Polizist starb bei Einsatz wegen Graffiti in Halensee. Weiterer Unfall auf dem Bahnhof Hermannstraße. Fahrpläne außer Kraft

Zusätzlich zum Lokführerstreik haben gleich zwei schwere Unfälle den S-Bahn- Verkehr gestern teilweise lahmgelegt. Am Mittag starb am Bahnhof Halensee ein 26-jähriger Beamter der Bundespolizei, nachdem er von einem Zug der Ringbahn erfasst worden war. Der Polizeimeister war gemeinsam mit einem Kollegen dabei, eine Anzeige wegen Sachbeschädigung durch Graffiti aufzunehmen. Warum er die nahende S 41 nicht bemerkte, ließ sich zunächst nicht klären; der Kollege des Opfers wurde mit schwerem Schock ins Krankenhaus gebracht. Da sich die Schmierereien an einem abgestellten Zug befunden haben sollen, könnte der 26-Jährige zu nahe ans Nachbargleis geraten sein, als er sie fotografierte. Die Nachricht löste bei der Polizei Bestürzung aus. Während in Sachsen vor einiger Zeit eine Bundespolizistin starb, als sie vom Sog eines vorbeifahrenden Zuges mitgerissen wurde, hat es in Berlin in den vergangenen Jahren keinen vergleichbaren Fall gegeben.
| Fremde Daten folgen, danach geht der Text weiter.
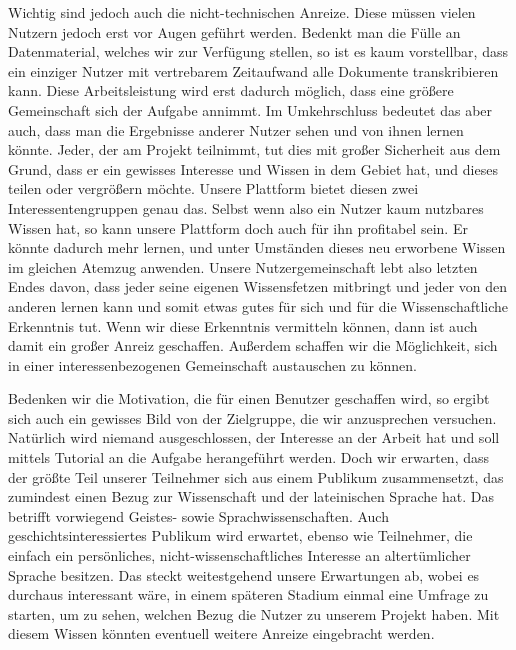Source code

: \documentclass{article}
\begin{document}
Wichtig sind jedoch auch die nicht-technischen Anreize.
Diese müssen vielen Nutzern jedoch erst vor Augen geführt werden.
Bedenkt man die Fülle an Datenmaterial, welches wir zur Verfügung stellen, so ist es kaum vorstellbar,
dass ein einziger Nutzer mit vertrebarem Zeitaufwand alle Dokumente transkribieren kann.
Diese Arbeitsleistung wird erst dadurch möglich, dass eine größere Gemeinschaft sich der Aufgabe annimmt.
Im Umkehrschluss bedeutet das aber auch, dass man die Ergebnisse anderer Nutzer sehen und von ihnen lernen könnte. %
Jeder, der am Projekt teilnimmt, tut dies mit großer Sicherheit aus dem Grund,
dass er ein gewisses Interesse und Wissen in dem Gebiet hat, und dieses teilen oder vergrößern möchte.
Unsere Plattform bietet diesen zwei Interessentengruppen genau das.
Selbst wenn also ein Nutzer kaum nutzbares Wissen hat, so kann unsere Plattform doch auch für ihn profitabel sein.
Er könnte dadurch mehr lernen, und unter Umständen dieses neu erworbene Wissen im gleichen Atemzug anwenden.
Unsere Nutzergemeinschaft lebt also letzten Endes davon, dass jeder seine eigenen Wissensfetzen mitbringt
und jeder von den anderen lernen kann und somit etwas gutes für sich und für die Wissenschaftliche Erkenntnis tut.%
Wenn wir diese Erkenntnis vermitteln können, dann ist auch damit ein großer Anreiz geschaffen.
Außerdem schaffen wir die Möglichkeit, sich in einer interessenbezogenen Gemeinschaft austauschen zu können.

Bedenken wir die Motivation, die für einen Benutzer geschaffen wird, so ergibt sich auch ein gewisses Bild von der Zielgruppe, die wir anzusprechen versuchen.
Natürlich wird niemand ausgeschlossen, der Interesse an der Arbeit hat und soll mittels Tutorial an die Aufgabe herangeführt werden.
Doch wir erwarten, dass der größte Teil unserer Teilnehmer sich aus einem Publikum zusammensetzt,
das zumindest einen Bezug zur Wissenschaft und der lateinischen Sprache hat.
Das betrifft vorwiegend Geistes- sowie Sprachwissenschaften. Auch geschichtsinteressiertes Publikum wird erwartet,
ebenso wie Teilnehmer, die einfach ein persönliches, nicht-wissenschaftliches Interesse an altertümlicher Sprache besitzen.
Das steckt weitestgehend unsere Erwartungen ab, wobei es durchaus interessant wäre, in einem späteren Stadium einmal eine Umfrage zu starten, um zu sehen,
welchen Bezug die Nutzer zu unserem Projekt haben. Mit diesem Wissen könnten eventuell weitere Anreize eingebracht werden.

\end{document}
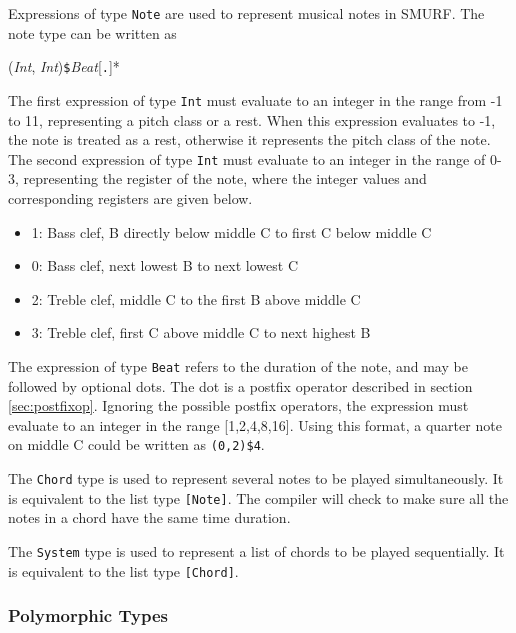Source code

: Expressions of type \texttt{Note} are used to represent musical notes in SMURF.
The note type can be written as

\vspace{1em}
(\emph{Int}, \emph{Int})\texttt{\$}\emph{Beat}[\texttt{.}]* 
\vspace{1em}

The first expression of type \texttt{Int} must evaluate to an integer in the range from -1 to 11,
representing a pitch class or a rest. 
When this expression evaluates to -1, the note is treated as a rest, otherwise it represents the pitch class of 
the note. The second expression of type \texttt{Int} must evaluate to an integer in the range of 0-3,
representing the register of the note, where the integer values and corresponding registers are given below.
\begin{itemize}
    \item 1: Bass clef, B directly below middle C to first C below middle C
    \item 0: Bass clef, next lowest B to next lowest C
    \item 2: Treble clef, middle C to the first B above middle C
    \item 3: Treble clef, first C above middle C to next highest B
\end{itemize}
The expression of type \texttt{Beat} refers to the duration of the note, and may be followed by
optional dots. The dot is a postfix operator described in section \ref{sec:postfixop}. Ignoring the possible
postfix operators, the expression must evaluate to an integer in the range [1,2,4,8,16].
Using this format, a quarter note on middle C could be written as \texttt{(0,2)\$4}.

The \texttt{Chord} type is used to represent several notes to be played simultaneously.
It is equivalent to the list type \texttt{[Note]}.
The compiler will check to make sure all the notes in a chord have the same time duration.

The \texttt{System} type is used to represent a list of chords to be played sequentially.
It is equivalent to the list type \texttt{[Chord]}.

\subsubsection{Polymorphic Types}
\label{sec:polymorphism}

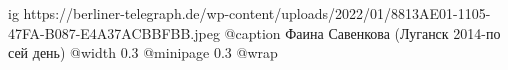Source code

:  
 
 
 
 

\ifcmt
  ig https://berliner-telegraph.de/wp-content/uploads/2022/01/8813AE01-1105-47FA-B087-E4A37ACBBFBB.jpeg
  @caption Фаина Савенкова (Луганск 2014-по сей день)
  @width 0.3
  @minipage 0.3
  @wrap \parpic[r]
\fi
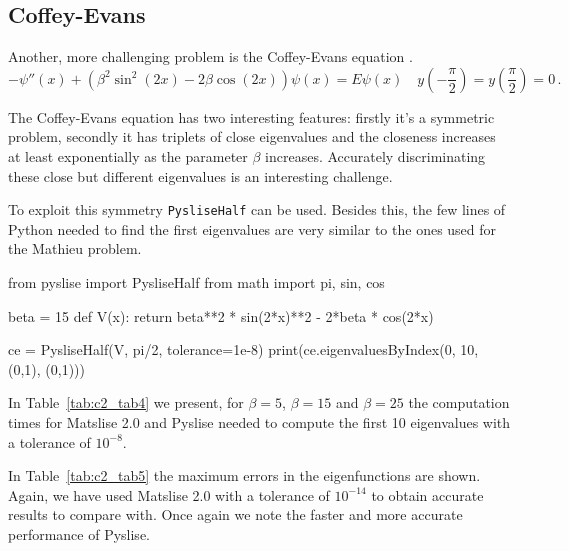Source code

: \subsection{Coffey-Evans}\label{coffey-evans}


Another, more challenging problem is the Coffey-Evans equation \cite{pryce_error_1986}.
\begin{equation}
  -\psi''(x) + (\beta^2\sin^2(2x)-2\beta\cos(2x))\psi(x) = E\psi(x) \quad y(-\frac{\pi}{2})=y(\frac{\pi}{2})=0 \,. \label{ce}
\end{equation}

The Coffey-Evans equation has two interesting features: firstly it's a symmetric problem, secondly it has triplets of close eigenvalues and the closeness increases at least exponentially as the parameter $\beta$ increases. Accurately discriminating these close but different eigenvalues is an interesting challenge.

To exploit this symmetry \texttt{PysliseHalf} can be used. Besides this, the few lines of Python needed to find the first eigenvalues are very similar to the ones used for the Mathieu problem.

\begin{python}
  from pyslise import PysliseHalf
  from math import pi, sin, cos
  
  beta = 15
  def V(x):
    return beta**2 * sin(2*x)**2 - 2*beta * cos(2*x)
  
  ce = PysliseHalf(V, pi/2, tolerance=1e-8)
  print(ce.eigenvaluesByIndex(0, 10, (0,1), (0,1)))
\end{python}

In Table~\ref{tab:c2_tab4} we present, for $\beta=5$, $\beta=15$ and $\beta=25$ the computation times for Matslise 2.0 and Pyslise needed to compute the first 10 eigenvalues with a tolerance of $10^{-8}$.



In Table~\ref{tab:c2_tab5} the maximum errors in the eigenfunctions are shown. Again, we have used Matslise 2.0 with a tolerance of $10^{-14}$ to obtain accurate results to compare with.
Once again we note the faster and more accurate performance of Pyslise.

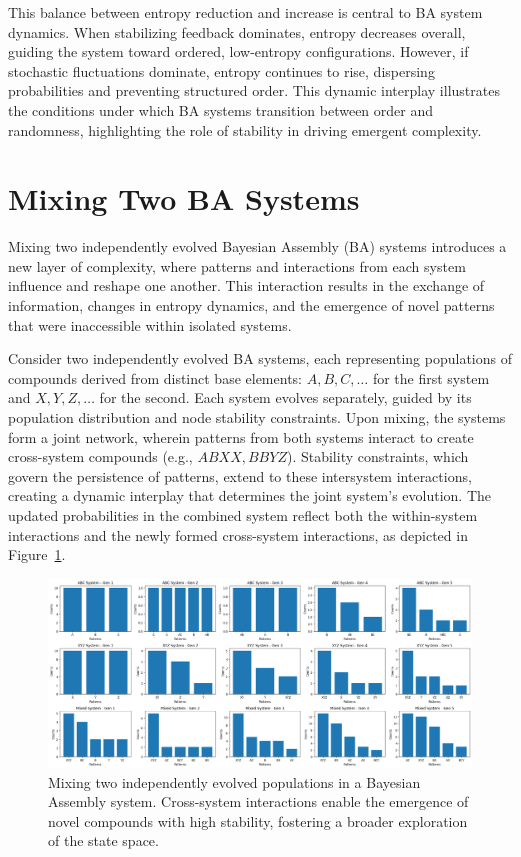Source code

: \documentclass[entropy,article,submit,pdftex,moreauthors]{Definitions/mdpi}
\begin{document}
This balance between entropy reduction and increase is central to BA system dynamics. When stabilizing feedback dominates, entropy decreases overall, guiding the system toward ordered, low-entropy configurations. However, if stochastic fluctuations dominate, entropy continues to rise, dispersing probabilities and preventing structured order. This dynamic interplay illustrates the conditions under which BA systems transition between order and randomness, highlighting the role of stability in driving emergent complexity.

\section{Mixing Two BA Systems}

Mixing two independently evolved Bayesian Assembly (BA) systems introduces a new layer of complexity, where patterns and interactions from each system influence and reshape one another. This interaction results in the exchange of information, changes in entropy dynamics, and the emergence of novel patterns that were inaccessible within isolated systems.

Consider two independently evolved BA systems, each representing populations of compounds derived from distinct base elements: \( A, B, C, \dots \) for the first system and \( X, Y, Z, \dots \) for the second. Each system evolves separately, guided by its population distribution and node stability constraints. Upon mixing, the systems form a joint network, wherein patterns from both systems interact to create cross-system compounds (e.g., \( ABXX, BBYZ \)). Stability constraints, which govern the persistence of patterns, extend to these intersystem interactions, creating a dynamic interplay that determines the joint system's evolution. The updated probabilities in the combined system reflect both the within-system interactions and the newly formed cross-system interactions, as depicted in Figure~\ref{fig:mixed_1}.

\begin{figure}[htp]
    \centering
    \includegraphics[width=13cm]{mixed_1}
    \caption{Mixing two independently evolved populations in a Bayesian Assembly system. Cross-system interactions enable the emergence of novel compounds with high stability, fostering a broader exploration of the state space.}
    \label{fig:mixed_1}
\end{figure}
\end{document}
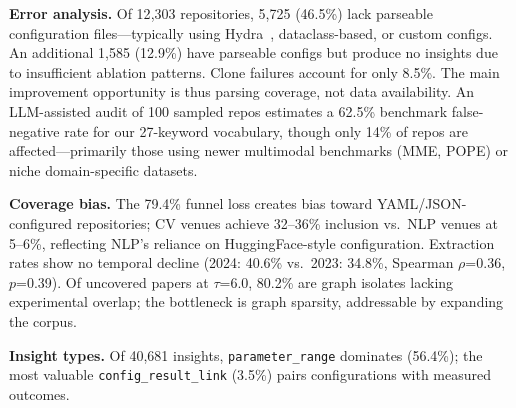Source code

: \documentclass[conference]{IEEEtran}
\begin{document}
\textbf{Error analysis.}
Of 12{,}303 repositories, 5{,}725 (46.5\%) lack parseable configuration files---typically using Hydra~\cite{yadan2019hydra}, dataclass-based, or custom configs.
An additional 1{,}585 (12.9\%) have parseable configs but produce no insights due to insufficient ablation patterns.
Clone failures account for only 8.5\%.
The main improvement opportunity is thus parsing coverage, not data availability.
An LLM-assisted audit of 100 sampled repos estimates a 62.5\% benchmark false-negative rate for our 27-keyword vocabulary, though only 14\% of repos are affected---primarily those using newer multimodal benchmarks (MME, POPE) or niche domain-specific datasets.

\textbf{Coverage bias.}
The 79.4\% funnel loss creates bias toward YAML/JSON-configured repositories; CV venues achieve 32--36\% inclusion vs.\ NLP venues at 5--6\%, reflecting NLP's reliance on HuggingFace-style configuration.
Extraction rates show no temporal decline (2024: 40.6\% vs.\ 2023: 34.8\%, Spearman $\rho$=0.36, $p$=0.39).
Of uncovered papers at $\tau$=6.0, 80.2\% are graph isolates lacking experimental overlap; the bottleneck is graph sparsity, addressable by expanding the corpus.

\textbf{Insight types.}
Of 40{,}681 insights, \texttt{parameter\_range} dominates (56.4\%); the most valuable \texttt{config\_result\_link} (3.5\%) pairs configurations with measured outcomes.
\end{document}
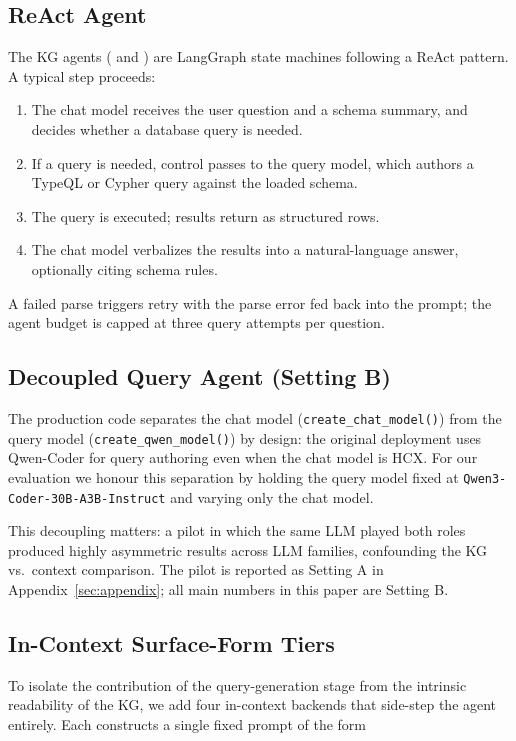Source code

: \subsection{ReAct Agent}

The KG agents ( and ) are
LangGraph state machines following a ReAct pattern. A typical step
proceeds:

\begin{enumerate}
\item The chat model receives the user question and a schema
      summary, and decides whether a database query is needed.
\item If a query is needed, control passes to the query model, which
      authors a TypeQL or Cypher query against the loaded schema.
\item The query is executed; results return as structured rows.
\item The chat model verbalizes the results into a natural-language
      answer, optionally citing schema rules.
\end{enumerate}

A failed parse triggers retry with the parse error fed back into the
prompt; the agent budget is capped at three query attempts per
question.

\subsection{Decoupled Query Agent (Setting B)}

The production code separates the chat model
(\texttt{create\_chat\_model()}) from the query model
(\texttt{create\_qwen\_model()}) by design: the original deployment
uses Qwen-Coder for query authoring even when the chat model is HCX.
For our evaluation we honour this separation by holding the query
model fixed at \texttt{Qwen3-Coder-30B-A3B-Instruct} and varying only
the chat model.

This decoupling matters: a pilot in which the same LLM played both
roles produced highly asymmetric results across LLM families,
confounding the KG vs.\ context comparison. The pilot is reported as
Setting A in Appendix~\ref{sec:appendix}; all main numbers in this
paper are Setting B.

\subsection{In-Context Surface-Form Tiers}

To isolate the contribution of the query-generation stage from the
intrinsic readability of the KG, we add four in-context backends that
side-step the agent entirely. Each constructs a single fixed prompt
of the form

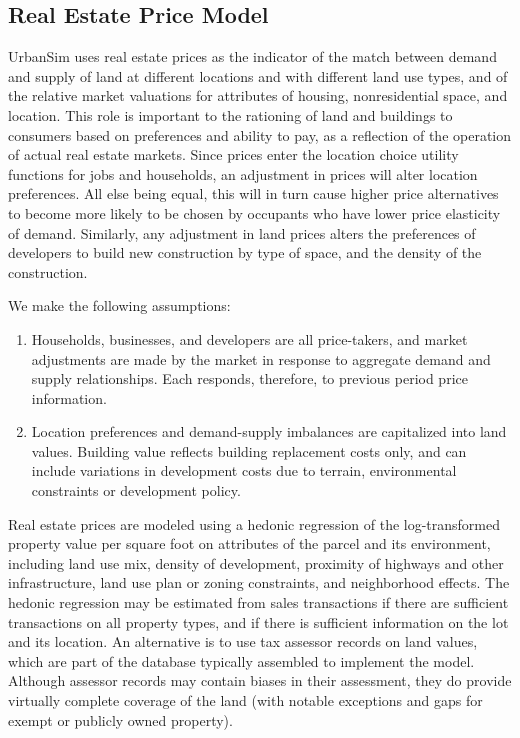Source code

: \subsection{Real Estate Price Model}
%
\label{sec:model-system-real-estate-price-model}
%
UrbanSim uses real estate prices as the indicator of the match between
demand and supply of land at different locations and with
different land use types, and of the relative market valuations
for attributes of housing, nonresidential space, and location.
This role is important to the rationing of land and buildings to
consumers based on preferences and ability to pay, as a reflection
of the operation of actual real estate markets. Since prices enter
the location choice utility functions for jobs and households, an
adjustment in prices will alter location preferences.  All else
being equal, this will in turn cause higher price alternatives to
become more likely to be chosen by occupants who have lower price
elasticity of demand. Similarly, any adjustment in land prices
alters the preferences of developers to build new construction by
type of space, and the density of the construction.

We make the following assumptions:

\begin{enumerate}
\item Households, businesses, and developers are all
price-takers, and market adjustments are made by the market in
response to aggregate demand and supply relationships.  Each
responds, therefore, to previous period price information.

\item
Location preferences and demand-supply imbalances are capitalized
into land values.  Building value reflects building replacement
costs only, and can include variations in development costs due to
terrain, environmental constraints or development policy.

\end{enumerate}

Real estate prices are modeled using a hedonic regression of the log-transformed
property value per square foot
on attributes of the parcel and its environment, including land use
mix, density of development, proximity of highways and other
infrastructure, land use plan or zoning constraints, and
neighborhood effects.  The hedonic regression may be estimated
from sales transactions if there are sufficient transactions on
all property types, and if there is sufficient information on the
lot and its location.  An alternative is to use tax assessor
records on land values, which are part of the database typically
assembled to implement the model.  Although assessor records may
contain biases in their assessment, they do provide virtually
complete coverage of the land (with notable exceptions and gaps
for exempt or publicly owned property).


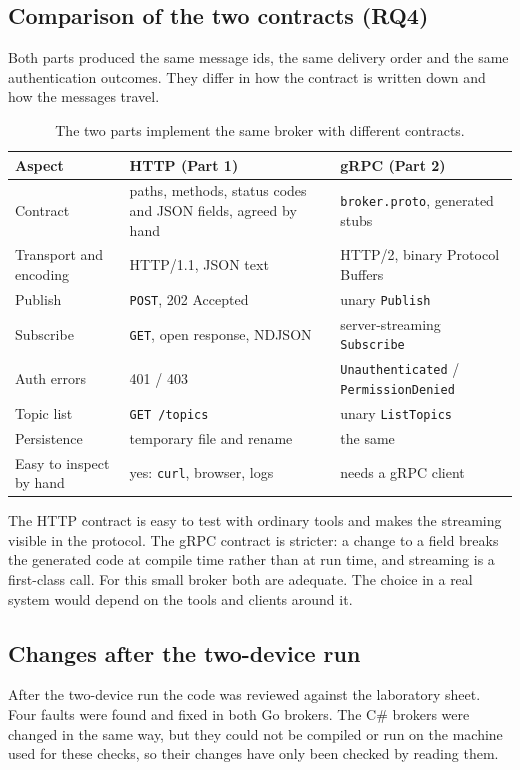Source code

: \documentclass[12pt,a4paper]{article}
\begin{document}
\subsection{Comparison of the two contracts (RQ4)}
Both parts produced the same message ids, the same delivery order and the same
authentication outcomes. They differ in how the contract is written down and how
the messages travel.

\begin{table}[H]
\centering
\small
\begin{tabularx}{\textwidth}{@{}l X X@{}}
\toprule
\textbf{Aspect} & \textbf{HTTP (Part 1)} & \textbf{gRPC (Part 2)} \\
\midrule
Contract & paths, methods, status codes and JSON fields, agreed by hand & \texttt{broker.proto}, generated stubs \\
Transport and encoding & HTTP/1.1, JSON text & HTTP/2, binary Protocol Buffers \\
Publish & \texttt{POST}, 202 Accepted & unary \texttt{Publish} \\
Subscribe & \texttt{GET}, open response, NDJSON & server-streaming \texttt{Subscribe} \\
Auth errors & 401 / 403 & \texttt{Unauthenticated} / \texttt{PermissionDenied} \\
Topic list & \texttt{GET /topics} & unary \texttt{ListTopics} \\
Persistence & temporary file and rename & the same \\
Easy to inspect by hand & yes: \texttt{curl}, browser, logs & needs a gRPC client \\
\bottomrule
\end{tabularx}
\caption{The two parts implement the same broker with different contracts.}
\label{tab:comparison}
\end{table}

The HTTP contract is easy to test with ordinary tools and makes the streaming
visible in the protocol. The gRPC contract is stricter: a change to a field
breaks the generated code at compile time rather than at run time, and streaming
is a first-class call. For this small broker both are adequate. The choice in a
real system would depend on the tools and clients around it.

\subsection{Changes after the two-device run}\label{sec:changes}
After the two-device run the code was reviewed against the laboratory sheet. Four
faults were found and fixed in both Go brokers. The C\# brokers were changed in the
same way, but they could not be compiled or run on the machine used for these
checks, so their changes have only been checked by reading them.
\end{document}
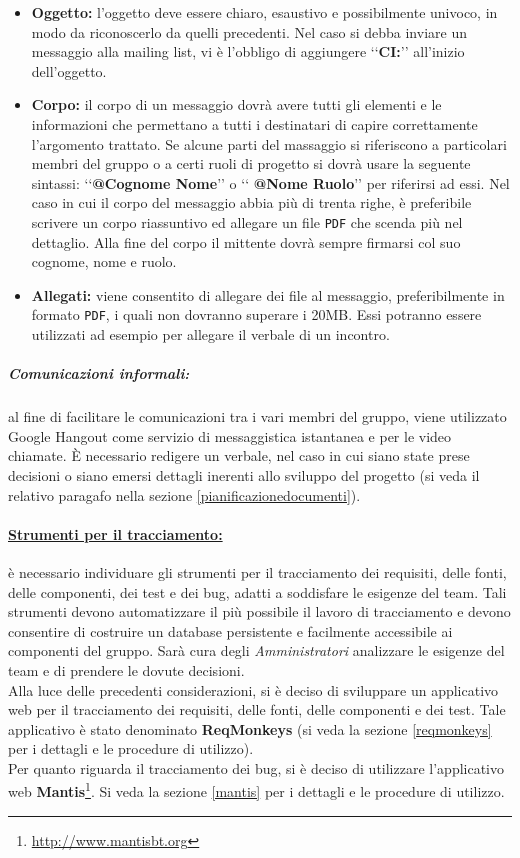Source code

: \begin{itemize}
\item \textbf{Oggetto:} l'oggetto deve essere chiaro, esaustivo e possibilmente univoco, in modo da riconoscerlo da quelli precedenti. Nel caso si debba inviare un messaggio alla mailing list\g{}, vi è l'obbligo di aggiungere \lq\lq\textbf{CI:}\rq\rq{} all'inizio dell'oggetto.

\item \textbf{Corpo:} il corpo di un messaggio dovrà avere tutti gli elementi e le informazioni che permettano a tutti i destinatari di capire correttamente l'argomento trattato. Se alcune parti del massaggio si riferiscono a particolari membri del gruppo o a certi ruoli di progetto si dovrà usare la seguente sintassi: \lq\lq{}\textbf{@Cognome Nome}\rq\rq{} o \lq\lq{} \textbf{@Nome Ruolo}\rq\rq{} per riferirsi ad essi.
Nel caso in cui il corpo del messaggio abbia più di trenta righe, è preferibile scrivere un corpo riassuntivo ed allegare un file \verb!PDF!\g{} che scenda più nel dettaglio. Alla fine del corpo il mittente dovrà sempre firmarsi col suo cognome, nome e ruolo.

\item \textbf{Allegati:} viene consentito di allegare dei file al messaggio, preferibilmente in formato \verb!PDF!\g{}, i quali non dovranno superare i 20MB. Essi potranno essere utilizzati ad esempio per allegare il verbale di un incontro.
\end{itemize}

\subparagraph{Comunicazioni informali:} al fine di facilitare le comunicazioni tra i vari membri del gruppo, viene utilizzato Google Hangout\g{} come servizio di messaggistica istantanea e per le video chiamate. È necessario redigere un verbale, nel caso in cui siano state prese decisioni o siano emersi dettagli inerenti allo sviluppo del progetto (si veda il relativo paragafo nella sezione \ref{pianificazionedocumenti}).

\paragraph{\underline{Strumenti per il tracciamento:}} è necessario individuare gli strumenti per il tracciamento dei requisiti, delle fonti, delle componenti, dei test e dei bug, adatti a soddisfare le esigenze del team. Tali strumenti devono automatizzare il più possibile il lavoro di tracciamento e devono consentire di costruire un database persistente e facilmente accessibile ai componenti del gruppo. Sarà cura degli \textit{Amministratori} analizzare le esigenze del team e di prendere le dovute decisioni.\\
Alla luce delle precedenti considerazioni, si è deciso di sviluppare un applicativo web per il tracciamento dei requisiti, delle fonti, delle componenti e dei test. Tale applicativo è stato denominato \textbf{ReqMonkeys} (si veda la sezione \ref{reqmonkeys} per i dettagli e le procedure di utilizzo).\\
Per quanto riguarda il tracciamento dei bug, si è deciso di utilizzare l'applicativo web \textbf{Mantis}\footnote{\url{http://www.mantisbt.org}}. Si veda la sezione \ref{mantis} per i dettagli e le procedure di utilizzo.

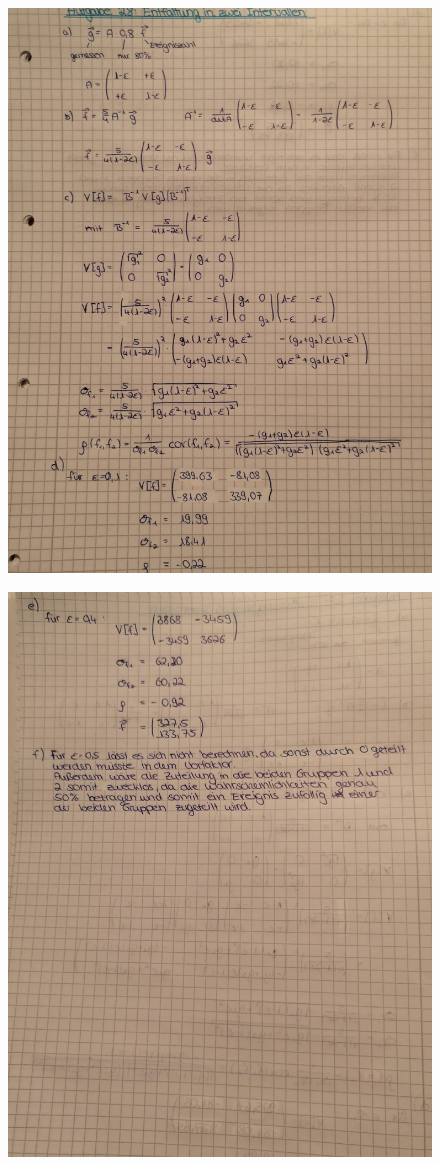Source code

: \begin{figure}[H]
  \centering
  \includegraphics[width=\textwidth]{Aufgabe28/Aufgabe28_Teil1.jpeg}
\end{figure}

\begin{figure}[H]
  \centering
  \includegraphics[width=\textwidth]{Aufgabe28/Aufgabe28_Teil2.jpeg}
\end{figure}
Als der Abschnitt des Rings zwischen Bundesplatz und Westkreuz nach zweistündiger Sperrung gegen 14.40 Uhr wieder freigegeben wurde, war an der Hermannstraße gerade das nächste Unglück passiert: Ein Zug hatte einen Mann erfasst und schwer verletzt. Die S-Bahn auf dem Südring stand erneut still. Richtung Südkreuz fuhren die Züge ohne Halt durch den Bahnhof Hermannstraße, Richtung Neukölln rollte stundenlang gar nichts mehr.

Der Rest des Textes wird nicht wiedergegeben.